* Data under study:
************
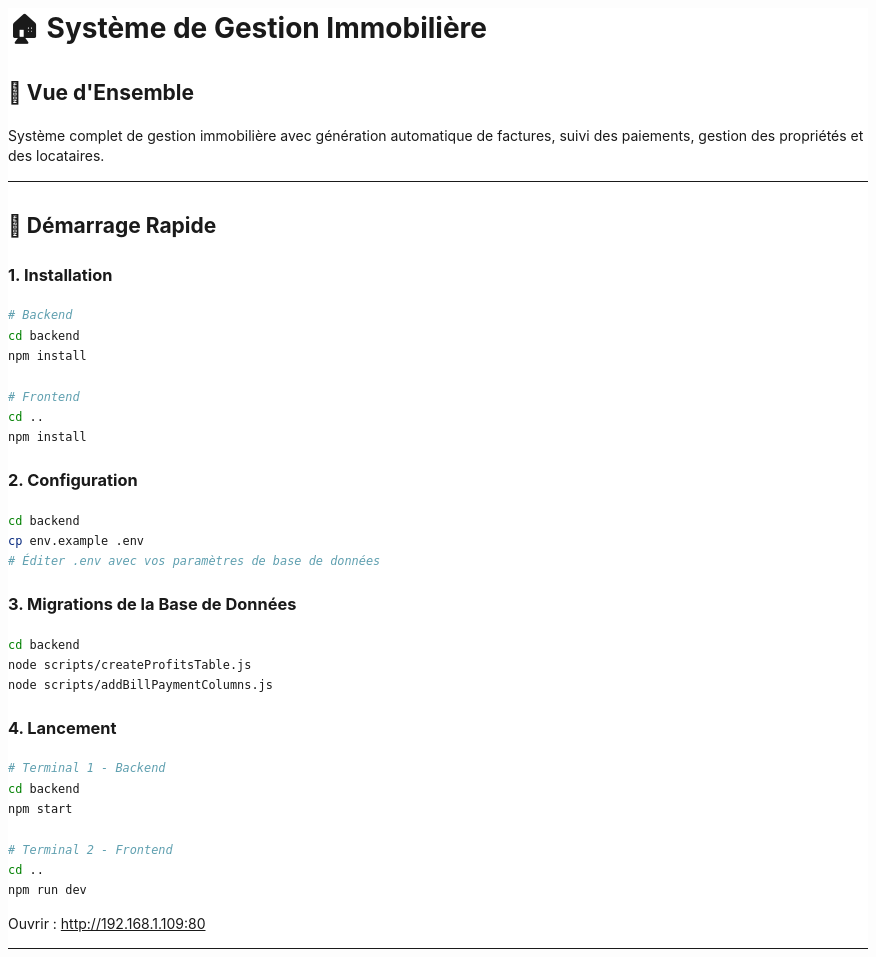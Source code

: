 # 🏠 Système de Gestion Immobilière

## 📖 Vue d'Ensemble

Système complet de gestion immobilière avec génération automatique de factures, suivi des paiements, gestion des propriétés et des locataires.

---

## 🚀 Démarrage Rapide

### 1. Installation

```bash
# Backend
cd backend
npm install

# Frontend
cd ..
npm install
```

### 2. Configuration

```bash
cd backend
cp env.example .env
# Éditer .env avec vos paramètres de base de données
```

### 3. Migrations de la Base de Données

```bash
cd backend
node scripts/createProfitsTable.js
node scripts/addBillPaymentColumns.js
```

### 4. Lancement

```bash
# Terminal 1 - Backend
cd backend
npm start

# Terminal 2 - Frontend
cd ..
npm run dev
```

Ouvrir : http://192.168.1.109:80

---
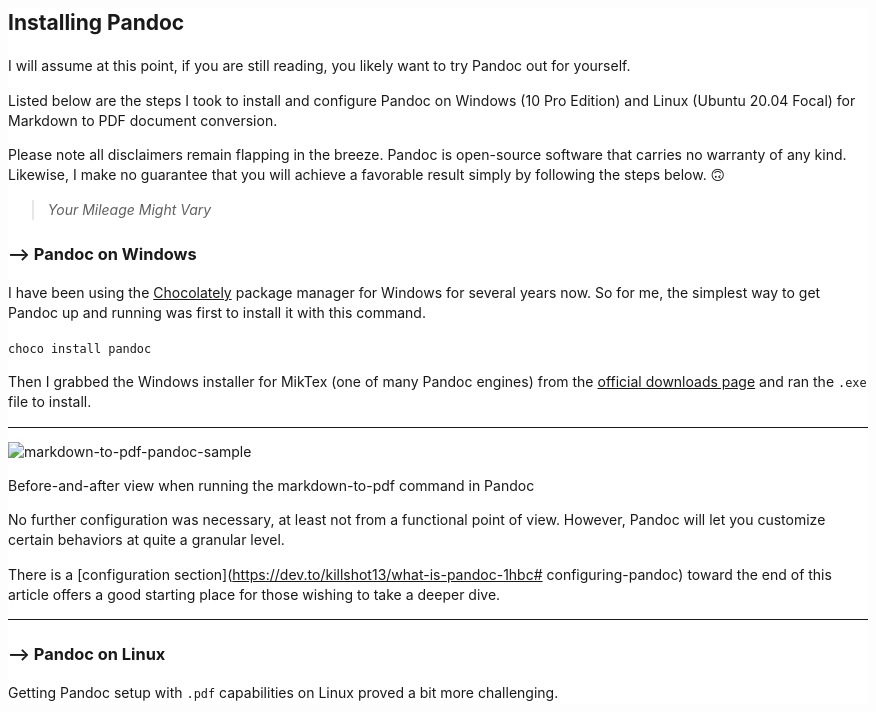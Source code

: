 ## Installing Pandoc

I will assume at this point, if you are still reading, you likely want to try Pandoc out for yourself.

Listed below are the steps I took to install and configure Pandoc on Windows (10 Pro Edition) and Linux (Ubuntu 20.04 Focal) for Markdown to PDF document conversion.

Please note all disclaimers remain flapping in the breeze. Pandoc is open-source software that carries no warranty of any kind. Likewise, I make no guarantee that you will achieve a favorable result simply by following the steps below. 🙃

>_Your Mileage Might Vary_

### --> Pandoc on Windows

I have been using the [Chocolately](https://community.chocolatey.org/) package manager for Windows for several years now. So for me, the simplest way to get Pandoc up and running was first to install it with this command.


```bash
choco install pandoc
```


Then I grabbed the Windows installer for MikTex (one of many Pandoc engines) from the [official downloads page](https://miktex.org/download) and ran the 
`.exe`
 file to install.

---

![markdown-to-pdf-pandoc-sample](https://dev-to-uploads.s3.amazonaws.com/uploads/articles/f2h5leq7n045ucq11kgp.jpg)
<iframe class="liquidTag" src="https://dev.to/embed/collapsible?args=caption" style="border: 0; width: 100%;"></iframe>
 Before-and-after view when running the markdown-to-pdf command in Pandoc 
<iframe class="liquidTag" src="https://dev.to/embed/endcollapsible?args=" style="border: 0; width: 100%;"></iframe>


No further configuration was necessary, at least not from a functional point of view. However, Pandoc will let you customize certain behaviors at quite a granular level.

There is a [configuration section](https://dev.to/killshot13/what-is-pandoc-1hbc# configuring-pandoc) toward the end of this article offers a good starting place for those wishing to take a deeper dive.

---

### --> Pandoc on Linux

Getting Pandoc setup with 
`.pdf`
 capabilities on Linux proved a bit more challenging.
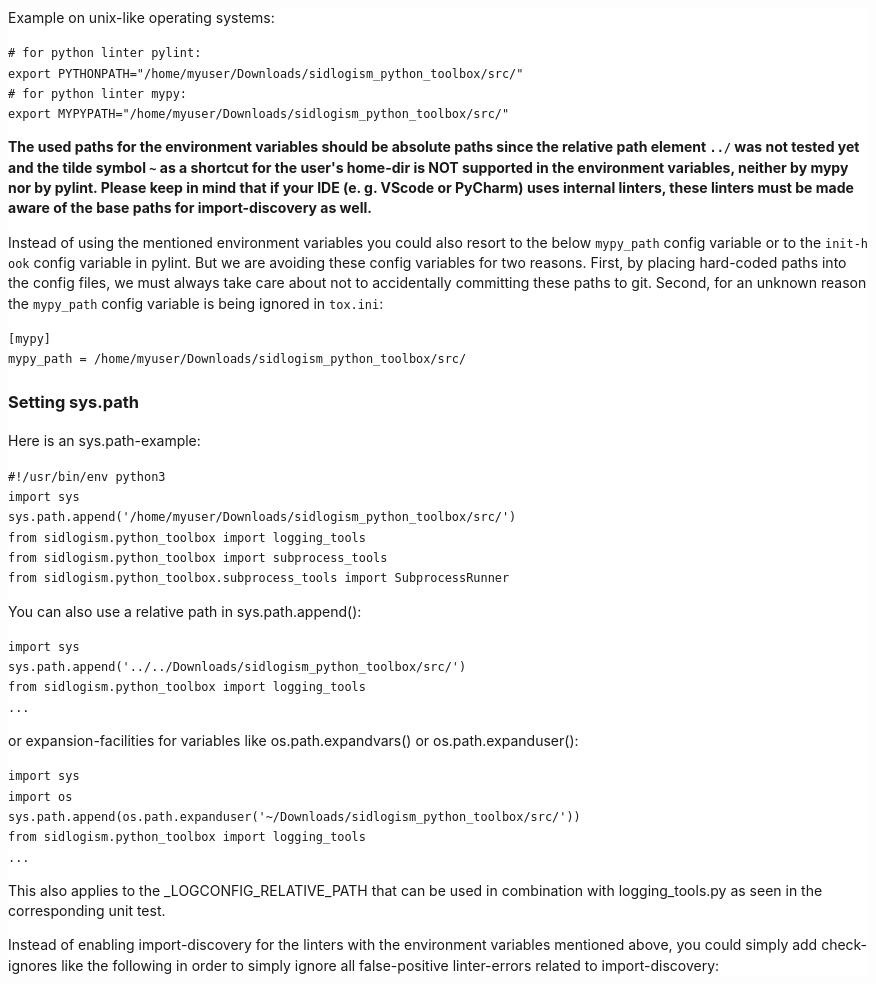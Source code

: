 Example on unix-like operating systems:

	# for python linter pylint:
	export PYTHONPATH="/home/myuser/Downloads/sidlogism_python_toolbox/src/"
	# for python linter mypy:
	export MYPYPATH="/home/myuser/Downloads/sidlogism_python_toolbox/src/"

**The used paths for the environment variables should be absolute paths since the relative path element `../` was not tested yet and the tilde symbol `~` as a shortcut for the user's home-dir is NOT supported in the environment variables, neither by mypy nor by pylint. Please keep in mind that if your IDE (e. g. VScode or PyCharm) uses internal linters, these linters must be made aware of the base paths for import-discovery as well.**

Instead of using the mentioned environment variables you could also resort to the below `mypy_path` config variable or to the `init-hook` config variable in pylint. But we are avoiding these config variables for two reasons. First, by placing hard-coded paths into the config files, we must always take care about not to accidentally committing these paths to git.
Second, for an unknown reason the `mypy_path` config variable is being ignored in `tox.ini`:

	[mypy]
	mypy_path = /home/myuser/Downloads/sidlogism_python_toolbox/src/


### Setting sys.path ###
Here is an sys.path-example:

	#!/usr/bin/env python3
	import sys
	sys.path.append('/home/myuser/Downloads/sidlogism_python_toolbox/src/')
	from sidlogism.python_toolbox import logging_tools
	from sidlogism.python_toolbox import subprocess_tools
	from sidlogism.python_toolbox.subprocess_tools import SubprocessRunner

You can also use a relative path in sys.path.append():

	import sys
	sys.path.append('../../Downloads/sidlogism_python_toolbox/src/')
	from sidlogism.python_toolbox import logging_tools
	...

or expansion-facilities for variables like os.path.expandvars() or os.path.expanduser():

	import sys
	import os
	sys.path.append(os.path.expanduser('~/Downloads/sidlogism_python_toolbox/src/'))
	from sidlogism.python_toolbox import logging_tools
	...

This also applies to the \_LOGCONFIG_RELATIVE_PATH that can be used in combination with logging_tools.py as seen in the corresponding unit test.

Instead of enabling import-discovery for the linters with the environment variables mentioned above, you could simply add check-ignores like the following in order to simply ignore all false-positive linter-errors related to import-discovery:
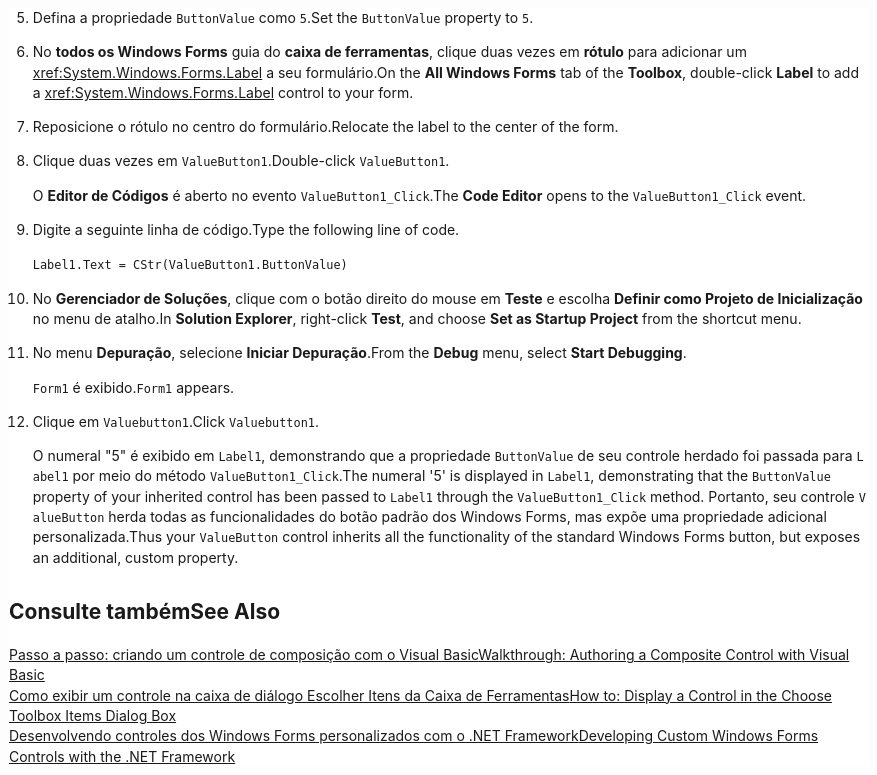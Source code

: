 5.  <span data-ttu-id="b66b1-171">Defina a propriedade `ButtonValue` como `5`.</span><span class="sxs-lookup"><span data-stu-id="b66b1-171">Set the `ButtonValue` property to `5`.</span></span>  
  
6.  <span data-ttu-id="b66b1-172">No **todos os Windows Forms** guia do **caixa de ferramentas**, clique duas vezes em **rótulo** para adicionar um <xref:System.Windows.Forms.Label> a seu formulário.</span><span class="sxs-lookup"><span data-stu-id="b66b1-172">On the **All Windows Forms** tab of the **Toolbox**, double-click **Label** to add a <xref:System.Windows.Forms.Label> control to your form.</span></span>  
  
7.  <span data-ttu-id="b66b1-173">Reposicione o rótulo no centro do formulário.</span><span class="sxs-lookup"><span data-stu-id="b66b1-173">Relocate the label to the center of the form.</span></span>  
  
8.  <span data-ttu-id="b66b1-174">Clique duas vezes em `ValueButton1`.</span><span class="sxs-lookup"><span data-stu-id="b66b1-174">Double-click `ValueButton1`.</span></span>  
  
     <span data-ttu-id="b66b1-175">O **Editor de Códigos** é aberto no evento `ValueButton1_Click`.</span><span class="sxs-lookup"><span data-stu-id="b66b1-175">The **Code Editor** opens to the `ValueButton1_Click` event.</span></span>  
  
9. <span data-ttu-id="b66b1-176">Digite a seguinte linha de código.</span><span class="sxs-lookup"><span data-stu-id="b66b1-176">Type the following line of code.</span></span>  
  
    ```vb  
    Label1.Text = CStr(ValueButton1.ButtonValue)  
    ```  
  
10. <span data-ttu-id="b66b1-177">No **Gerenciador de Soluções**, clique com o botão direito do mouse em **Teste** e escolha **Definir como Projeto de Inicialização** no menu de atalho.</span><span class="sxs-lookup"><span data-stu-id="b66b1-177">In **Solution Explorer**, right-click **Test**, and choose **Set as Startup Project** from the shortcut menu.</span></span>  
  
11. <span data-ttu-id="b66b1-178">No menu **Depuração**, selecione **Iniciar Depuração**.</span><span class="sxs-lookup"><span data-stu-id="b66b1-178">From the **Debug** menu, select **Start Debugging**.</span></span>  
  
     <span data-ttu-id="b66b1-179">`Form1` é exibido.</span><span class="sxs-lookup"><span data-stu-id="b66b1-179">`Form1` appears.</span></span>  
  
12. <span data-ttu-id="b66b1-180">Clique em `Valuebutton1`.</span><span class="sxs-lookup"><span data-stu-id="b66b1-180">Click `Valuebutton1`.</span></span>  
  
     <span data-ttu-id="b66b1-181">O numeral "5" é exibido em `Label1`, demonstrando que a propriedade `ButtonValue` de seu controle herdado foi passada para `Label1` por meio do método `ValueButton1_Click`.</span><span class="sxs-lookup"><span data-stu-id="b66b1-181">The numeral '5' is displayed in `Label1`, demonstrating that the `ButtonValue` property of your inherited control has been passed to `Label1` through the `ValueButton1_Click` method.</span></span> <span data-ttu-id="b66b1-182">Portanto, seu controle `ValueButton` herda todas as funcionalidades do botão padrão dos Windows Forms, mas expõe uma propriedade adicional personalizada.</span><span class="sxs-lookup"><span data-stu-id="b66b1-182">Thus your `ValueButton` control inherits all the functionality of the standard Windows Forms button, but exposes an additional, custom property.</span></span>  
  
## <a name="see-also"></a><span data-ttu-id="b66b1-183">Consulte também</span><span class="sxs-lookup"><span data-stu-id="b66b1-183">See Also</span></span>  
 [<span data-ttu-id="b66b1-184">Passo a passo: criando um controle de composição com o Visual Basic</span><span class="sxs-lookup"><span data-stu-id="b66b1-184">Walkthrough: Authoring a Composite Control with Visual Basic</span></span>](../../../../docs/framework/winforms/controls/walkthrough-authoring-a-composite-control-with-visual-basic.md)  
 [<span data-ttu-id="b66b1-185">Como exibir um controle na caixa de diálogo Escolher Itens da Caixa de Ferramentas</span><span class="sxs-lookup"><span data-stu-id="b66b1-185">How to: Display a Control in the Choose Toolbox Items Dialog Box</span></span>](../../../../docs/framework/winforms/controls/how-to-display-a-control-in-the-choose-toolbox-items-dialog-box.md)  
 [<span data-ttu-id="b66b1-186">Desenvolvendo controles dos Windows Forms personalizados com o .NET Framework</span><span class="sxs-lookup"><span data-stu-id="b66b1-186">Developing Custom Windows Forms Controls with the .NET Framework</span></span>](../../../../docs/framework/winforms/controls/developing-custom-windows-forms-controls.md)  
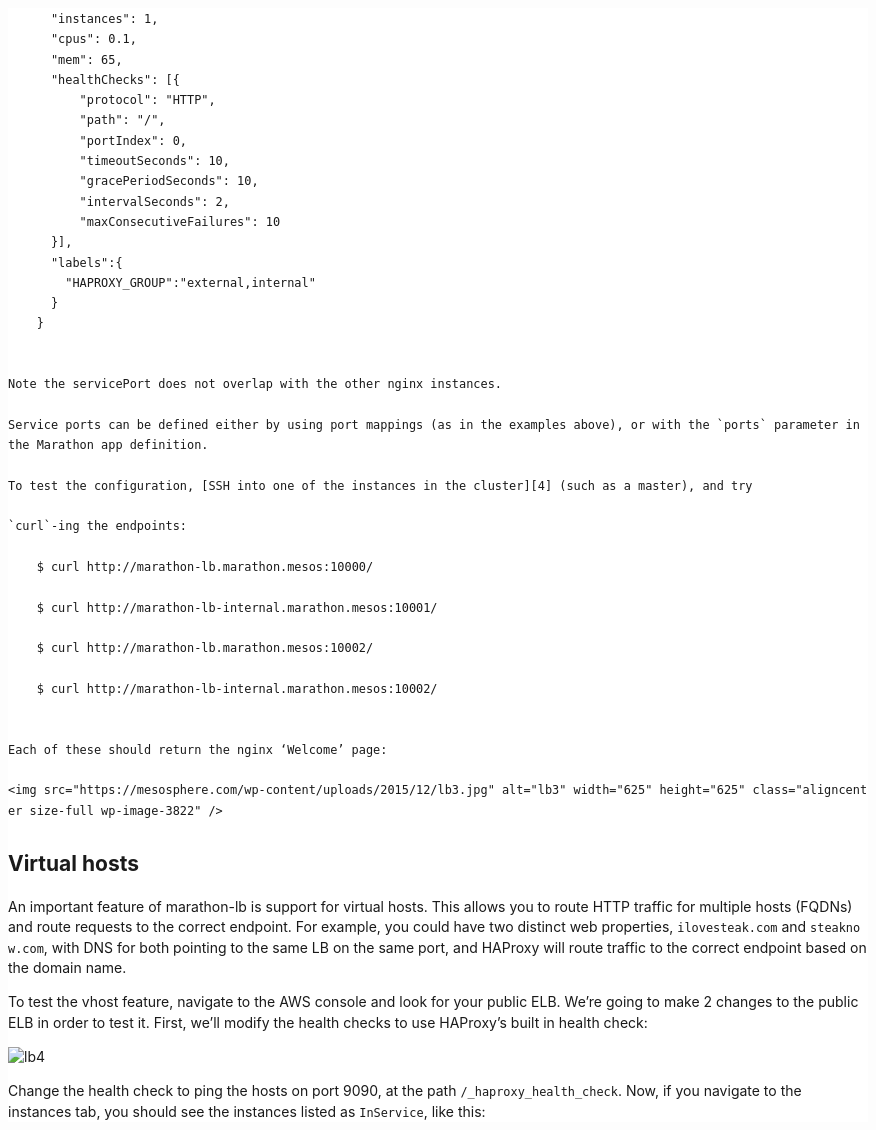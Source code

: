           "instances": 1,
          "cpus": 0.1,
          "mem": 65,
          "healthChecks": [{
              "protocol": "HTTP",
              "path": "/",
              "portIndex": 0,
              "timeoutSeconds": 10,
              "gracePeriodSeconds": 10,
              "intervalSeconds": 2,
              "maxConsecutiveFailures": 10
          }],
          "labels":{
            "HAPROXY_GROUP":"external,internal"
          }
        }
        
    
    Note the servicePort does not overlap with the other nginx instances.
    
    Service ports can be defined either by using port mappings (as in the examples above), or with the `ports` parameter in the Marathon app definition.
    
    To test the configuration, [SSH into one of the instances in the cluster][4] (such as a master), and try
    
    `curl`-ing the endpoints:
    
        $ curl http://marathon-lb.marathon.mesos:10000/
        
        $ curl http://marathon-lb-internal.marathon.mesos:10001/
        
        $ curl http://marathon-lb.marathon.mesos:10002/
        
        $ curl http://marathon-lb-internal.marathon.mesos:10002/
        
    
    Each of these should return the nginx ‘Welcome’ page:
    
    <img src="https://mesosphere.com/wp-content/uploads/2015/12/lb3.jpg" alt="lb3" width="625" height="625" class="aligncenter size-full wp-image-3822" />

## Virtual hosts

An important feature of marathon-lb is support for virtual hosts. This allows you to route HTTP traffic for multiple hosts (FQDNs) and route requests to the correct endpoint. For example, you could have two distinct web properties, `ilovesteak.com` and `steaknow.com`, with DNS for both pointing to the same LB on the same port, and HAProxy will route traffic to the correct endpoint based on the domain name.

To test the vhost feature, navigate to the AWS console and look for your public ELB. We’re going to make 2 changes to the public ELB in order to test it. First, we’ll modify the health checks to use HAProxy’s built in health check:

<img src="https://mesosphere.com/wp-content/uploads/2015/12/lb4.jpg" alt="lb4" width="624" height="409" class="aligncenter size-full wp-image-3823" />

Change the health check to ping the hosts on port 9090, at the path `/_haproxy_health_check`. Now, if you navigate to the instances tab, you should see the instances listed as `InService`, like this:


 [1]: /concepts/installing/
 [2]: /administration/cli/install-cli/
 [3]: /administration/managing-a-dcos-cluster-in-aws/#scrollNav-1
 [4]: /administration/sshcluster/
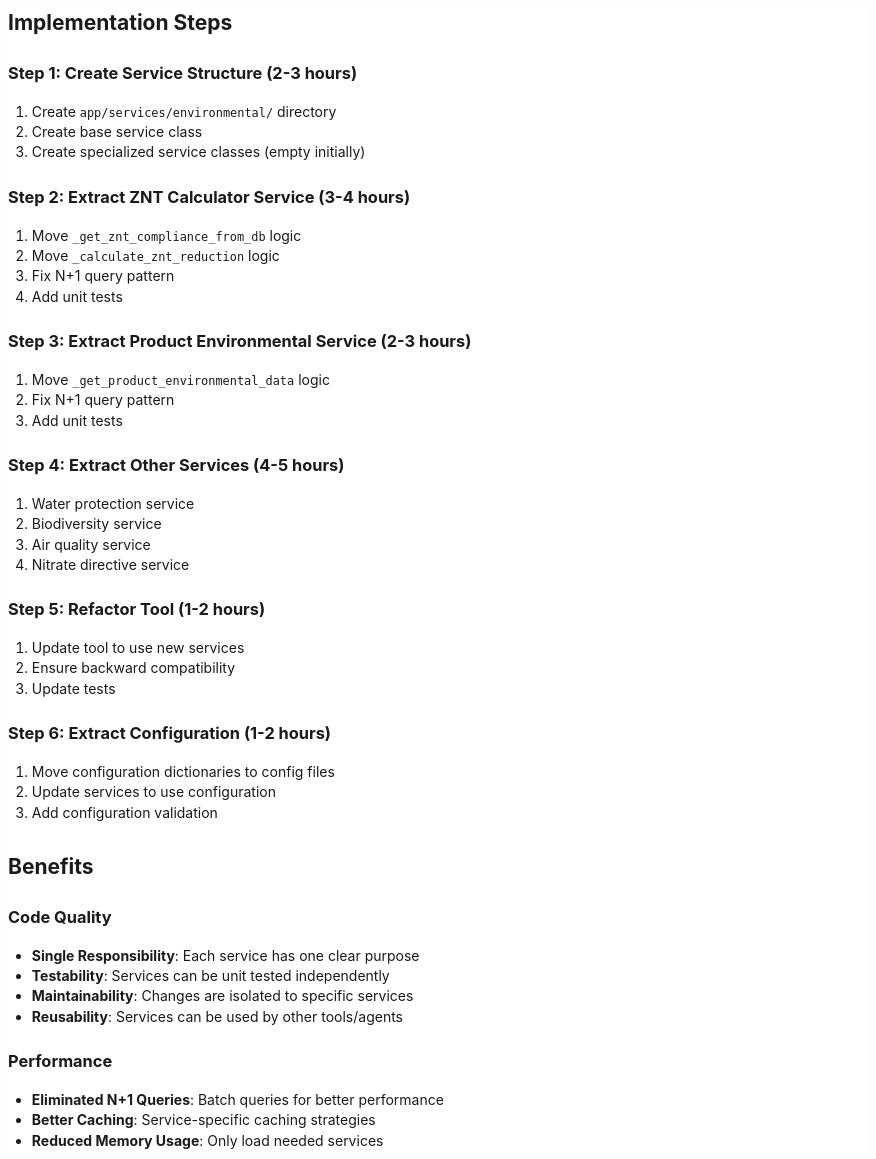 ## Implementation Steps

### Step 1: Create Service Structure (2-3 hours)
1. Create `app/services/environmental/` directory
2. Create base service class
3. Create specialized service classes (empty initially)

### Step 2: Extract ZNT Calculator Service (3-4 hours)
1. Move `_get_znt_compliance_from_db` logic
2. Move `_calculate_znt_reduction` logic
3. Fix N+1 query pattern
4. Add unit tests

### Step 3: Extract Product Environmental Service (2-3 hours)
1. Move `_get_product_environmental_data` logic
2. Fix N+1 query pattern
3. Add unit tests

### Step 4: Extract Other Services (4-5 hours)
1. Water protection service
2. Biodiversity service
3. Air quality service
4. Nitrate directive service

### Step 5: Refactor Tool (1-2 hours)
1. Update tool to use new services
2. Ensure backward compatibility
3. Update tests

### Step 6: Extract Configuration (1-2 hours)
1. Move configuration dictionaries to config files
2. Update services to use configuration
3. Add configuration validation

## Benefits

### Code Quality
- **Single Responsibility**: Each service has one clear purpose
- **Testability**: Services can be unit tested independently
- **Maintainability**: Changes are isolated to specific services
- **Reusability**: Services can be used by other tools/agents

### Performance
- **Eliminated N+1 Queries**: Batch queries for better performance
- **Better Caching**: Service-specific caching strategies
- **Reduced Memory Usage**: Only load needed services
************
* Task requirements:
Please, without any of the pictures, set down exactly the lines from the beginning of the listing to the line that contains "Listed below are", inclusive.

* Response:
Source code

: # 🏠 Système de Gestion Immobilière

## 📖 Vue d'Ensemble

Système complet de gestion immobilière avec génération automatique de factures, suivi des paiements, gestion des propriétés et des locataires.

---

## 🚀 Démarrage Rapide

### 1. Installation

```bash
# Backend
cd backend
npm install

# Frontend
cd ..
npm install
```

### 2. Configuration

```bash
cd backend
cp env.example .env
# Éditer .env avec vos paramètres de base de données
```

### 3. Migrations de la Base de Données

```bash
cd backend
node scripts/createProfitsTable.js
node scripts/addBillPaymentColumns.js
```

### 4. Lancement

```bash
# Terminal 1 - Backend
cd backend
npm start

# Terminal 2 - Frontend
cd ..
npm run dev
```

Ouvrir : http://192.168.1.109:80

---
Source code

: ## Installing Pandoc

I will assume at this point, if you are still reading, you likely want to try Pandoc out for yourself.

Listed below are the steps I took to install and configure Pandoc on Windows (10 Pro Edition) and Linux (Ubuntu 20.04 Focal) for Markdown to PDF document conversion.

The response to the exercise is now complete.